• _Problem requirements_
Below are the records; copy exactly the stretch from the line containing "- Previous and" through the line containing "find existing TEI.", both ends included, and nothing else.

(Plain-text document sources)
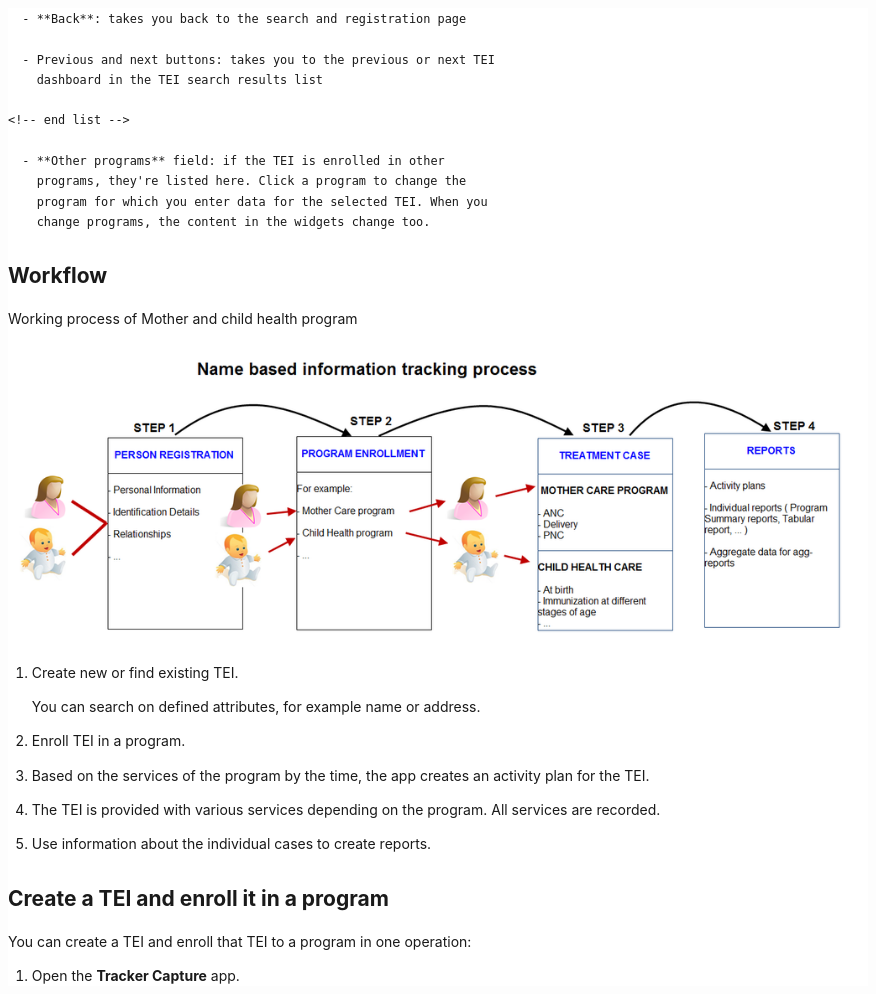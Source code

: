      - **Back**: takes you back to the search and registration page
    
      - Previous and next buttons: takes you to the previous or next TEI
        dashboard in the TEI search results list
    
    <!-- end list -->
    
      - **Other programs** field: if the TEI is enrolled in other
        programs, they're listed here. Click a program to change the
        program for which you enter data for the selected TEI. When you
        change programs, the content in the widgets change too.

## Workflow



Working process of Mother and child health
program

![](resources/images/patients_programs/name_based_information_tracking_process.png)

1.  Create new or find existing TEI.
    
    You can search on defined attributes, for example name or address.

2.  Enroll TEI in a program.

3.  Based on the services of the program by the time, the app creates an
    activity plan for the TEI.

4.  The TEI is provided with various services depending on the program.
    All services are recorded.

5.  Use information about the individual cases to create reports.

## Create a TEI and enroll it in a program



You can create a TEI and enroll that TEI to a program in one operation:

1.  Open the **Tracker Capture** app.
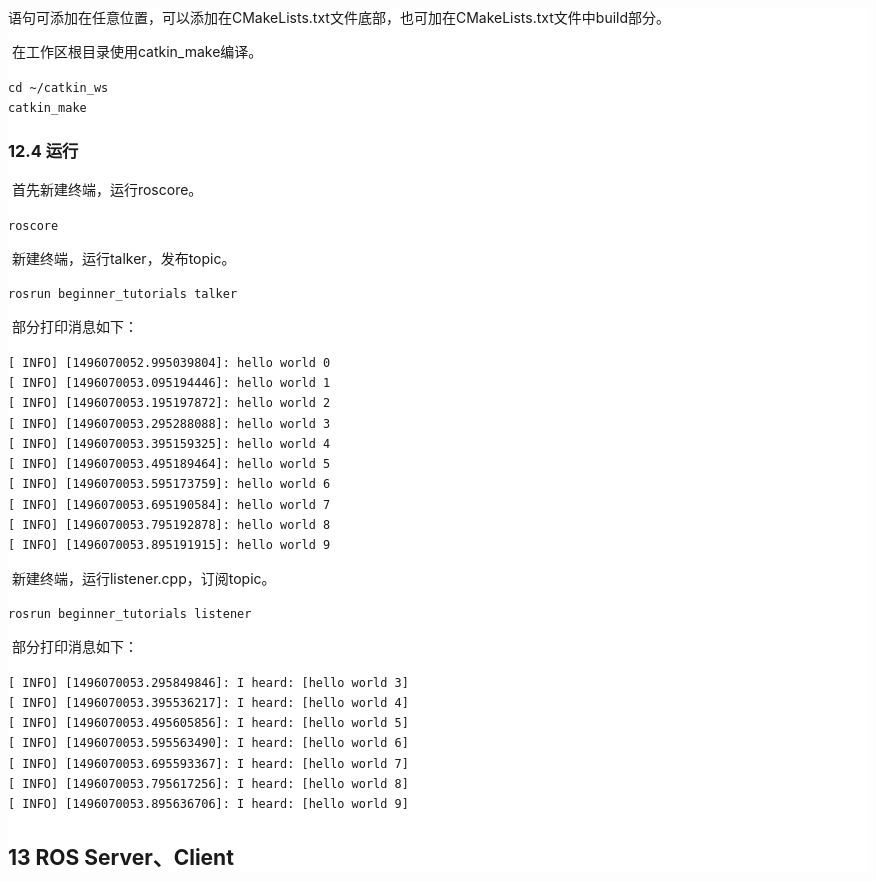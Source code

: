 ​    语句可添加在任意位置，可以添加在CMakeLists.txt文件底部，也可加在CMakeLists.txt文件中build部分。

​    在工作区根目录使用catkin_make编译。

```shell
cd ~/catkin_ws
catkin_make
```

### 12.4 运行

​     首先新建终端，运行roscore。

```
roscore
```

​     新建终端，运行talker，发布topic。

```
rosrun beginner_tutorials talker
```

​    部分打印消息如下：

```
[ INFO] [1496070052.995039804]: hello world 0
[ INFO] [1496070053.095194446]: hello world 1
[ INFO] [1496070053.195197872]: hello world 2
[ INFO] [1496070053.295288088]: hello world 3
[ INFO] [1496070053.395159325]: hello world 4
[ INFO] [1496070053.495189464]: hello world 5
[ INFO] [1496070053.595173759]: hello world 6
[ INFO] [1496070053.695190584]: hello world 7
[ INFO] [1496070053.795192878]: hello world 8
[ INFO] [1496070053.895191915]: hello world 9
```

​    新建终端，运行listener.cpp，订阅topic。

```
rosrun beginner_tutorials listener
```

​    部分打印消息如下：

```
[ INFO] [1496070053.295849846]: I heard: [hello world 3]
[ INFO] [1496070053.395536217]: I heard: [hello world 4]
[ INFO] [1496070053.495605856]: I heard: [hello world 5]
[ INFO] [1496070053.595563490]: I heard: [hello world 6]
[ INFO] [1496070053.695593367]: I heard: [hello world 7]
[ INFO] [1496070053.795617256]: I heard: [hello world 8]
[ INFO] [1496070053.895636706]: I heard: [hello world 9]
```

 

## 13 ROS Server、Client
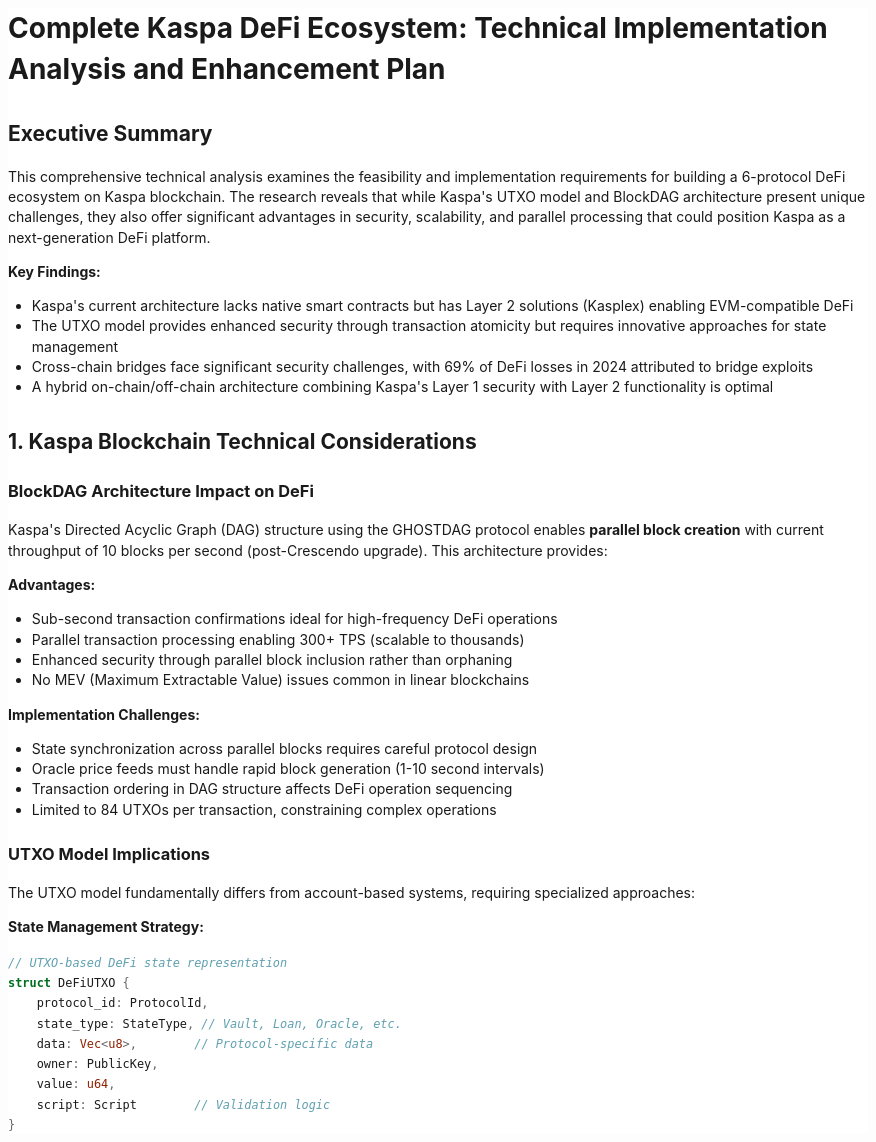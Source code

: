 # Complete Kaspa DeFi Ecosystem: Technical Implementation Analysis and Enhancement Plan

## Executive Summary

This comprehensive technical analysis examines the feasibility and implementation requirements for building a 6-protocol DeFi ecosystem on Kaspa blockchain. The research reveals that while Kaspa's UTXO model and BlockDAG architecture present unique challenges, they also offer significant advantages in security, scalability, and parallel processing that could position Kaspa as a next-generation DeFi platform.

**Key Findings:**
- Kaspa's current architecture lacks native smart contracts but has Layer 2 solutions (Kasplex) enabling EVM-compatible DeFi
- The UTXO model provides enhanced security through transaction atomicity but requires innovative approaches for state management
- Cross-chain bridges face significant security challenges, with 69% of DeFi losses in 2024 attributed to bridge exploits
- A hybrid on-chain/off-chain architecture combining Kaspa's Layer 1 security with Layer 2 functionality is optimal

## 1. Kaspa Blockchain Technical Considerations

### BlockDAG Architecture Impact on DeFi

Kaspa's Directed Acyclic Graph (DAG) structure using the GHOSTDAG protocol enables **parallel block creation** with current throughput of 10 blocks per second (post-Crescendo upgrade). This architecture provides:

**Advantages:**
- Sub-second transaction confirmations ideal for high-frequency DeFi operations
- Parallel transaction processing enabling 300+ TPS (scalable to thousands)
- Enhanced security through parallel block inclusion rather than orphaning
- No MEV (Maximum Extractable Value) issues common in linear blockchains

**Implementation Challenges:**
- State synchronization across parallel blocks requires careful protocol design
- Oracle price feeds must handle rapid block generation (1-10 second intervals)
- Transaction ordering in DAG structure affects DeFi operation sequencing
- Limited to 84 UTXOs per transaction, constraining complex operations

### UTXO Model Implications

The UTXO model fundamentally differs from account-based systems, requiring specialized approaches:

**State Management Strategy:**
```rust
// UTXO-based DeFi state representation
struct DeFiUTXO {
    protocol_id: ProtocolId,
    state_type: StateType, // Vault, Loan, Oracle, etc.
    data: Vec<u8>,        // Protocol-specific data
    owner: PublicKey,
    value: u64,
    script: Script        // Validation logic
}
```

• _Result_
      - Previous and next buttons: takes you to the previous or next TEI
        dashboard in the TEI search results list
    
    <!-- end list -->
    
      - **Other programs** field: if the TEI is enrolled in other
        programs, they're listed here. Click a program to change the
        program for which you enter data for the selected TEI. When you
        change programs, the content in the widgets change too.

## Workflow



Working process of Mother and child health
program

![](resources/images/patients_programs/name_based_information_tracking_process.png)

1.  Create new or find existing TEI.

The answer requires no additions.